[Task statement] For the records below, output word for word the lines from the one with "- Steps to reproduce the issue" up to and including the one with "Gridus is an open-source AI-powered". No pictures.

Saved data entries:

══════════

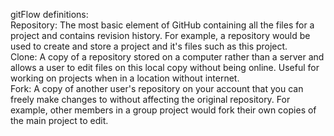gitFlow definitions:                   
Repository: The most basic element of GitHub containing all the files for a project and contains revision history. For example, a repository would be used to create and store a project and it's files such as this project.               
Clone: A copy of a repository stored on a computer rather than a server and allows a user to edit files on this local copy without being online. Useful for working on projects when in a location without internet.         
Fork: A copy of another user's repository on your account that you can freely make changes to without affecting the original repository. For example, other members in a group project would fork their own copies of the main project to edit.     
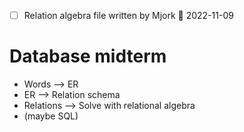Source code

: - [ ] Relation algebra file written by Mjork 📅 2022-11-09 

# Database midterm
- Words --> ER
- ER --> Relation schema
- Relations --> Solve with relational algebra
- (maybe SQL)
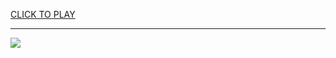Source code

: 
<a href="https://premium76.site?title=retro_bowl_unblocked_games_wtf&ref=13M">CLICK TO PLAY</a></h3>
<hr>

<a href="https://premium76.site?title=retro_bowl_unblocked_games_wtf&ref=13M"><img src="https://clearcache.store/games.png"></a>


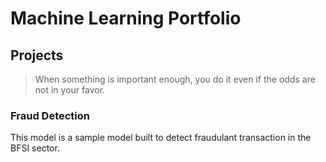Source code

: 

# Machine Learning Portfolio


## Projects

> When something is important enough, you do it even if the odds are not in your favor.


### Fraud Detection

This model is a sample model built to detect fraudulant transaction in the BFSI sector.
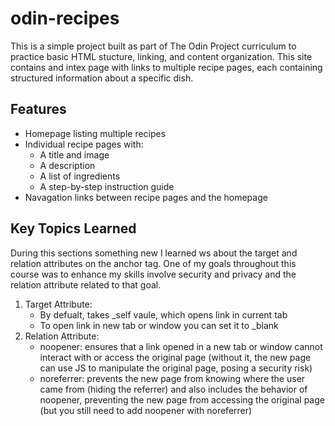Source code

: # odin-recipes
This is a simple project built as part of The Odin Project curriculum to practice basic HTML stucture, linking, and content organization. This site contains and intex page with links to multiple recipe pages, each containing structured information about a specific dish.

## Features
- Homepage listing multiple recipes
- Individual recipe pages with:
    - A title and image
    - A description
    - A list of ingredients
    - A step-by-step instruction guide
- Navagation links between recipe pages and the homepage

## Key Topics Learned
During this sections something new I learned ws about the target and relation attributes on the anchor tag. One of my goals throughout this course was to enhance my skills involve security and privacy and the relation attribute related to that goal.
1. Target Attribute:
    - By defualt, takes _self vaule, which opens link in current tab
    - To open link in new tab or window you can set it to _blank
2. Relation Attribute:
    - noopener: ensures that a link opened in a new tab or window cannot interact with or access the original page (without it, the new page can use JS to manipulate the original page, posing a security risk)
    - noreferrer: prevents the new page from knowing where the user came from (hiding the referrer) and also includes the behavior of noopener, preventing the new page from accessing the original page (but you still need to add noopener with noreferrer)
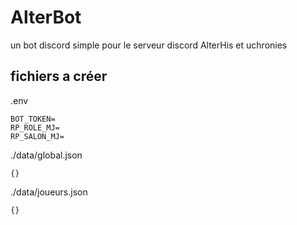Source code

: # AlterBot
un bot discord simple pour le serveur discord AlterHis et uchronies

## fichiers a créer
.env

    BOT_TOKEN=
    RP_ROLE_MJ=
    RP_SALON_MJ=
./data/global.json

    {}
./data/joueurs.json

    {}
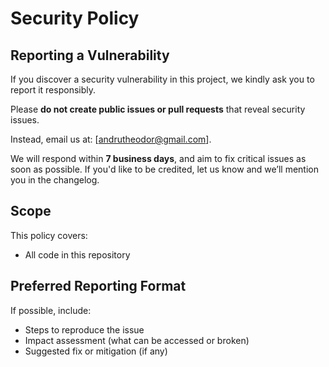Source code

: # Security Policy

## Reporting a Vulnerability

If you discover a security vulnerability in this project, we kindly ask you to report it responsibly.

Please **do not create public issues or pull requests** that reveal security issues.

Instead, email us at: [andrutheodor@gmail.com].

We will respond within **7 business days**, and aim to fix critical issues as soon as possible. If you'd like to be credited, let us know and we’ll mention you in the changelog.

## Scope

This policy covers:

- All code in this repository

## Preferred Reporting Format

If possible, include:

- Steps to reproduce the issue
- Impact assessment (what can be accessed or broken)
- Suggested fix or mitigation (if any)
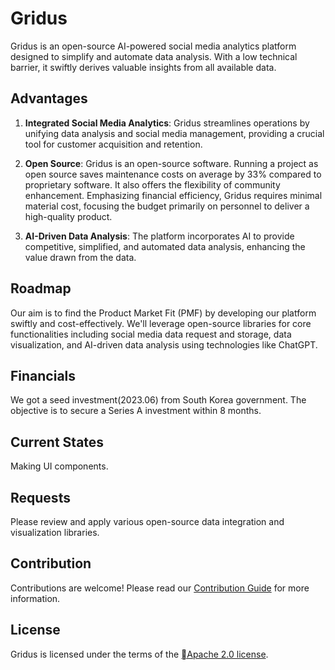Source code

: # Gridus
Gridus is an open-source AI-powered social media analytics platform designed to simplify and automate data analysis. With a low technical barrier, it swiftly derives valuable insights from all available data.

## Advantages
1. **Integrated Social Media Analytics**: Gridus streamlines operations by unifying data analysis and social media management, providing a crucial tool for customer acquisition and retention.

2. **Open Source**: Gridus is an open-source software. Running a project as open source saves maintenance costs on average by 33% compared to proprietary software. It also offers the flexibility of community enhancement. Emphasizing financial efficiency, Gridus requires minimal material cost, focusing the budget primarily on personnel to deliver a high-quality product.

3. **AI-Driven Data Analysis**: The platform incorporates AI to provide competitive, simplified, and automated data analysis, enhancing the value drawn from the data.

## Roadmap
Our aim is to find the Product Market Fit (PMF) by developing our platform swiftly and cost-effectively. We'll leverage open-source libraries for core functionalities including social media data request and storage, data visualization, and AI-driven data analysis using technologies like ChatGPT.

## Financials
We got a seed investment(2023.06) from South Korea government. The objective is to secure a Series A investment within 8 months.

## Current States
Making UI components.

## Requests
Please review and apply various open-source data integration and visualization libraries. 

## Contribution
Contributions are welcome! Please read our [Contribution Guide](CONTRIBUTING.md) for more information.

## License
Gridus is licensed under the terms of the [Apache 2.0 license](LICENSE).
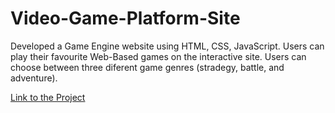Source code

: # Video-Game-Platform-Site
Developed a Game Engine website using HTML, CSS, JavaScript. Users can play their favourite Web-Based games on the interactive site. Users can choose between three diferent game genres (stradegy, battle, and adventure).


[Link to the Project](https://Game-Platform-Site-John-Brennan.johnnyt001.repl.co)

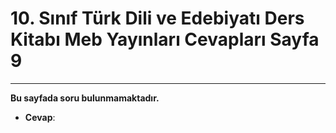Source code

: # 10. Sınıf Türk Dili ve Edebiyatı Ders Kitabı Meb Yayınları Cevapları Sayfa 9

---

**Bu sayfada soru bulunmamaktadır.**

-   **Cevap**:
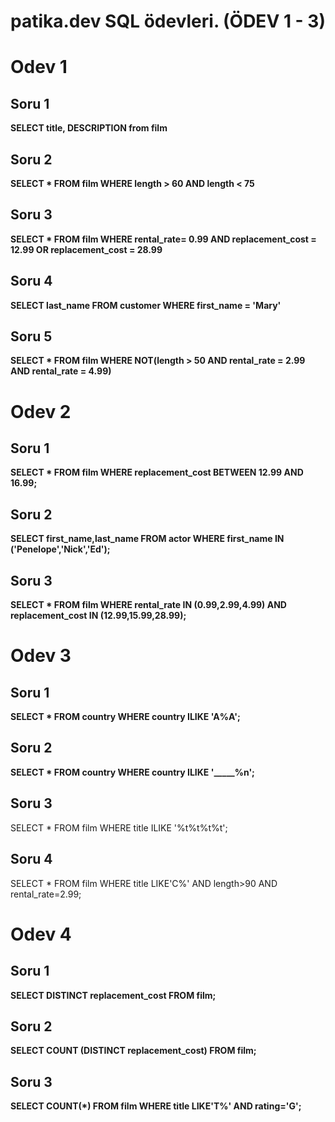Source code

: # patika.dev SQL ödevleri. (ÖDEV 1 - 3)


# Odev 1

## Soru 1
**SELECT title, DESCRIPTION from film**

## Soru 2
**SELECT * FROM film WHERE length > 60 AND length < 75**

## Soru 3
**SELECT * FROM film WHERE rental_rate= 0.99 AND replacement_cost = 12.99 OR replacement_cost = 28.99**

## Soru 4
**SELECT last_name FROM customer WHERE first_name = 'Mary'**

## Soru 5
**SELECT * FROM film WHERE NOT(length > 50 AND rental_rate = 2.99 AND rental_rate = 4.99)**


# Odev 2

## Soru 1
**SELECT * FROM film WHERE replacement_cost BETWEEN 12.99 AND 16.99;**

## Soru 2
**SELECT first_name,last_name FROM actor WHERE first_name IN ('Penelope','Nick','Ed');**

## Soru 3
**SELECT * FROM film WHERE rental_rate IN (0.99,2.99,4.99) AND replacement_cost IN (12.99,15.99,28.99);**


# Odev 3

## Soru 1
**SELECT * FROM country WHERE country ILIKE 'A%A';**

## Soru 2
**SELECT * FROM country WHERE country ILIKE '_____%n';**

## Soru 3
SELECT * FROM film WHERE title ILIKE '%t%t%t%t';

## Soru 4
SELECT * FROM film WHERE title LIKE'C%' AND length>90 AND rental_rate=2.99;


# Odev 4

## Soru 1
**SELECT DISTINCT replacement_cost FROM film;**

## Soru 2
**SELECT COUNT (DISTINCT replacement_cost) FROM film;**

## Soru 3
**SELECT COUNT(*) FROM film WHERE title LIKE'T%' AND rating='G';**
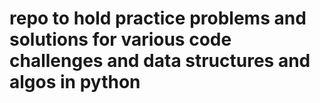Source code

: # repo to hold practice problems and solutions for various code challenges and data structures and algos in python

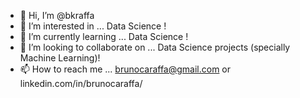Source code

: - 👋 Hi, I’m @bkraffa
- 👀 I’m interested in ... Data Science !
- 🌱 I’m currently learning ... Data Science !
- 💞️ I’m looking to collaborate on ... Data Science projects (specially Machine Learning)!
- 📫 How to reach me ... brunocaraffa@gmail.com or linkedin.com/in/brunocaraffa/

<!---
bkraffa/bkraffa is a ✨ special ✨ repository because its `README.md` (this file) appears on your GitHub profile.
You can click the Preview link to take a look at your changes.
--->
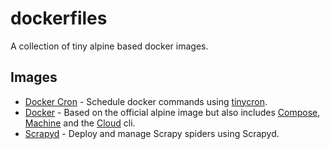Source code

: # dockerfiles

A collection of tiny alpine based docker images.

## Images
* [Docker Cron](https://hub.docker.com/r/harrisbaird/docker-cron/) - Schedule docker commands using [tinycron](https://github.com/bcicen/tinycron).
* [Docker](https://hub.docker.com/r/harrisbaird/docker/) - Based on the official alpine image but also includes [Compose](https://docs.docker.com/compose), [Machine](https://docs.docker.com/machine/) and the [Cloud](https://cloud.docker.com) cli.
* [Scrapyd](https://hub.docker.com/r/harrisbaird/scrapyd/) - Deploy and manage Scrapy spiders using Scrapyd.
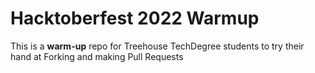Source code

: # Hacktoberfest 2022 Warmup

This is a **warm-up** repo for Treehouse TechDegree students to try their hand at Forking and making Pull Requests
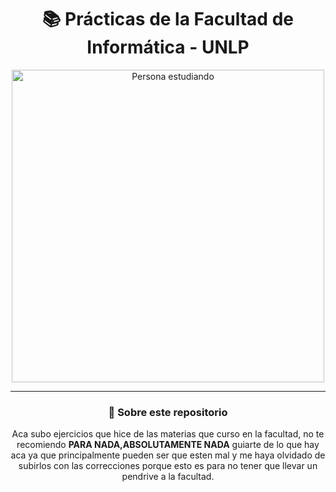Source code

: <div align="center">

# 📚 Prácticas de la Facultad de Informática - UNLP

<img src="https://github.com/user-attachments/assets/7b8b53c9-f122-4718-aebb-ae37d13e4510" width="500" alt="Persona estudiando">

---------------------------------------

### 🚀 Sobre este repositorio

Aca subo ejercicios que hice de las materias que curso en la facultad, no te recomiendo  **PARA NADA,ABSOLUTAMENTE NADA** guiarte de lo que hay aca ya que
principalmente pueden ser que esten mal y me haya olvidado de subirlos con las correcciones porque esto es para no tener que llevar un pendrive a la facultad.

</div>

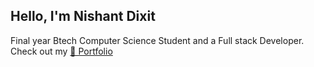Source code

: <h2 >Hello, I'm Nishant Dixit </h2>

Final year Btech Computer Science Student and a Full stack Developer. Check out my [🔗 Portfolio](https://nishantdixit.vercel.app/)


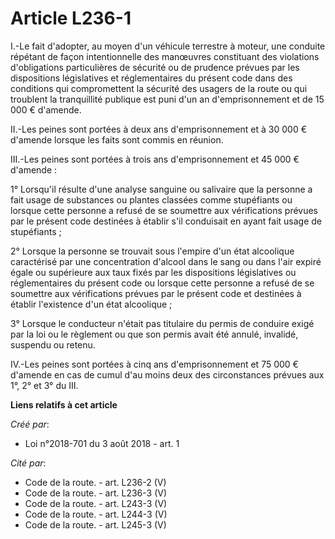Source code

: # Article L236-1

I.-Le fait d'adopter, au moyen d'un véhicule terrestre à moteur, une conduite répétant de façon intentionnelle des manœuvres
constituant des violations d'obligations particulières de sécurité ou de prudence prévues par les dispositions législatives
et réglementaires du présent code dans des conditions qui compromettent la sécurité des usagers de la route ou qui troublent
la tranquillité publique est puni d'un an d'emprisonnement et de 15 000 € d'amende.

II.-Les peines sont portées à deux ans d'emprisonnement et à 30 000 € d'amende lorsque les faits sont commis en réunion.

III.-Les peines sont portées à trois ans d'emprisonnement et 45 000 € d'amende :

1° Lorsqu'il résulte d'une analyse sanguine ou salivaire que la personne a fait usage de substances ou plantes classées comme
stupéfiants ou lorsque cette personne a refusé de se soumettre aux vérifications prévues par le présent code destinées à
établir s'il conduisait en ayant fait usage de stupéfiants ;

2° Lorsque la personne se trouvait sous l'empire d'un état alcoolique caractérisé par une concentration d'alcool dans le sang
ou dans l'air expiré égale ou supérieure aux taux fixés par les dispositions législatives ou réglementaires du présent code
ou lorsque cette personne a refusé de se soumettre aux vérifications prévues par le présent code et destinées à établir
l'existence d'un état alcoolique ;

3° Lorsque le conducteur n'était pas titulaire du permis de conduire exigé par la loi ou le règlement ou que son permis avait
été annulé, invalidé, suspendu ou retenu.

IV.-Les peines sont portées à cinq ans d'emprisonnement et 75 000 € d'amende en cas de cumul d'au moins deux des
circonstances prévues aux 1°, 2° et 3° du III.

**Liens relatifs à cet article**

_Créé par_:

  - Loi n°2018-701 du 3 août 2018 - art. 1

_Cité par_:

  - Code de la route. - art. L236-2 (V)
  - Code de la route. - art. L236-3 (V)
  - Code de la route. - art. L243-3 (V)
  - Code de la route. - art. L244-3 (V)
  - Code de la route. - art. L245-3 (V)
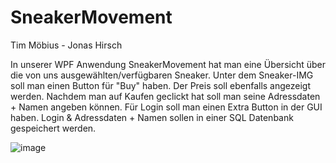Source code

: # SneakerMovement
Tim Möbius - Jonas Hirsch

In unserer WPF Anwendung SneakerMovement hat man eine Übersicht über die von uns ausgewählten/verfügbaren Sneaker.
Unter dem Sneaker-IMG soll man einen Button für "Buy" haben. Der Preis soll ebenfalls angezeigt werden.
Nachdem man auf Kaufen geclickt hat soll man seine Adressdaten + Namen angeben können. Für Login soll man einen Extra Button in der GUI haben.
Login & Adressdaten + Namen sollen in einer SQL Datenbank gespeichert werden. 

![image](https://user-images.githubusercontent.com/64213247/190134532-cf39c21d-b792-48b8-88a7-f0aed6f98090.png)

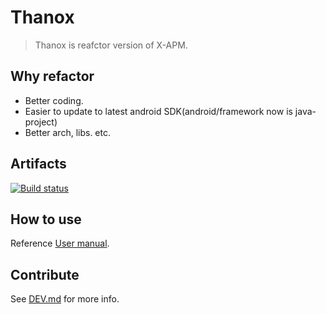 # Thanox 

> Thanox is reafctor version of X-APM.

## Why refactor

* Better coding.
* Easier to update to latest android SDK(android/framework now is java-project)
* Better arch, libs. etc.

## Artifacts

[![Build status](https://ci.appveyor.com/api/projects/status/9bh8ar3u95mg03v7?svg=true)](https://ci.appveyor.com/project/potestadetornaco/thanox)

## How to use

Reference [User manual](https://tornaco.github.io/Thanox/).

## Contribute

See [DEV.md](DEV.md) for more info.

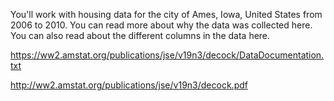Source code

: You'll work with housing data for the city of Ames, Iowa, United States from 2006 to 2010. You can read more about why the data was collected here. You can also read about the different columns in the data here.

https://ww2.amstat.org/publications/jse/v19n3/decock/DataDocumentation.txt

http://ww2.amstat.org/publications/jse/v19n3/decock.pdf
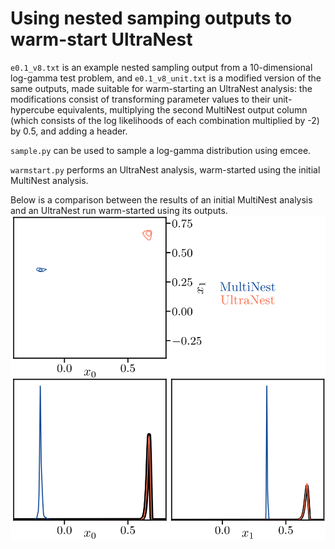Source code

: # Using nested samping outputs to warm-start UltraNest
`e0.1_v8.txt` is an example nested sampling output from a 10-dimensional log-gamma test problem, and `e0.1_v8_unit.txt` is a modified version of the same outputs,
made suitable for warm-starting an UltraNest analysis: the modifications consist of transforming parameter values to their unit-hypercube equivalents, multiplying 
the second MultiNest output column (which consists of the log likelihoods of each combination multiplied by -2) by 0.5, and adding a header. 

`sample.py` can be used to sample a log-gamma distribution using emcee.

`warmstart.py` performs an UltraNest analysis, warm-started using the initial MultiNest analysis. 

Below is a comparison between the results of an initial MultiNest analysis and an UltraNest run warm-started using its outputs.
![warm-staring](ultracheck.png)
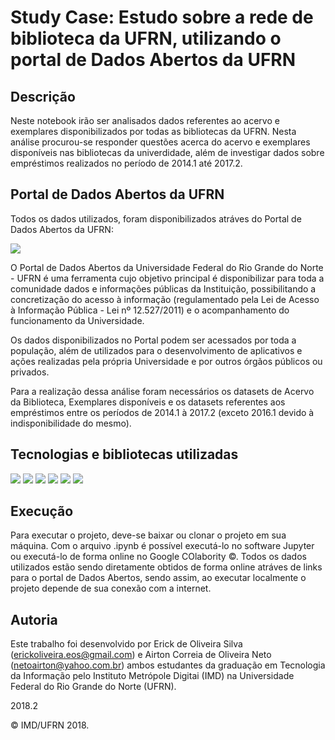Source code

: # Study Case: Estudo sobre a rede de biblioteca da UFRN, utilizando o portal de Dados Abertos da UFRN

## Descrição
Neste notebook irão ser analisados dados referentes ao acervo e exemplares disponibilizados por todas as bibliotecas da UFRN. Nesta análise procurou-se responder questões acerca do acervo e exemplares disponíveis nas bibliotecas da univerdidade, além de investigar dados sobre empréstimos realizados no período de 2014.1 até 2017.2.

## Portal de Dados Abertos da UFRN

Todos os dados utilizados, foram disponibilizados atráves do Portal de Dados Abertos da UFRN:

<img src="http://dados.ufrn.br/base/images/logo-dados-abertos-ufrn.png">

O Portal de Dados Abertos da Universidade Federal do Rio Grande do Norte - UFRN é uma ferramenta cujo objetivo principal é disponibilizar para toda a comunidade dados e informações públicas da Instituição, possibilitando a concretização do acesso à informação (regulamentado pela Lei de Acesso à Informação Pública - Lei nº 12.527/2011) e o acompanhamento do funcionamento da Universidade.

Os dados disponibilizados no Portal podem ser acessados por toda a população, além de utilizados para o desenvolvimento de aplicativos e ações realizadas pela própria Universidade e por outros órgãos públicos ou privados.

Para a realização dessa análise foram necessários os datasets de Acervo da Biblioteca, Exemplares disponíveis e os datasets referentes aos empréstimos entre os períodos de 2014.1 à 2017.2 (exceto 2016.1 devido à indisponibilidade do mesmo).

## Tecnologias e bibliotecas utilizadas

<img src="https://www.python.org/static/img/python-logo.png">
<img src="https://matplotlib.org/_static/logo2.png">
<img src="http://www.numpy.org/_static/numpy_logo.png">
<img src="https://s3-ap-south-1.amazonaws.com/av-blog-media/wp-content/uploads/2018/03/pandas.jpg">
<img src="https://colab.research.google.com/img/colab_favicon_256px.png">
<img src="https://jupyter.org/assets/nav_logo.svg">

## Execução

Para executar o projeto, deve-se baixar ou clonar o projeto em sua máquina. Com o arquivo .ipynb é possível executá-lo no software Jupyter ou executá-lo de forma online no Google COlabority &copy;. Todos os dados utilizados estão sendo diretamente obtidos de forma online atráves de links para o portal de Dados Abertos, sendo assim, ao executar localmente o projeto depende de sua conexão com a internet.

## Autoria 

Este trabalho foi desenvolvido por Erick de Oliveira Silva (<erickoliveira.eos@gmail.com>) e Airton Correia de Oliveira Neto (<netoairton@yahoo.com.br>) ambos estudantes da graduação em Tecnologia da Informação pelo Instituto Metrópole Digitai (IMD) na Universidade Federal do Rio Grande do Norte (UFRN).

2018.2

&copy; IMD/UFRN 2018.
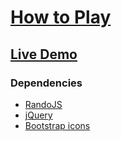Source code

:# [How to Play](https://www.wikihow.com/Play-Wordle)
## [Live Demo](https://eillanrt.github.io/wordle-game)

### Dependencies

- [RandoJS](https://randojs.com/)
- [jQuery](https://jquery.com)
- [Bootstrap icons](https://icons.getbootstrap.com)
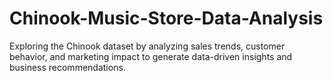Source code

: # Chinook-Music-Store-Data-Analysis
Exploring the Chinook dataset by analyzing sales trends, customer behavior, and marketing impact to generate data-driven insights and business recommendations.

══════════

[Output of the exercise]
- Steps to reproduce the issue
- Impact assessment (what can be accessed or broken)
- Suggested fix or mitigation (if any)
Source code

: # Gridus
Gridus is an open-source AI-powered social media analytics platform designed to simplify and automate data analysis. With a low technical barrier, it swiftly derives valuable insights from all available data.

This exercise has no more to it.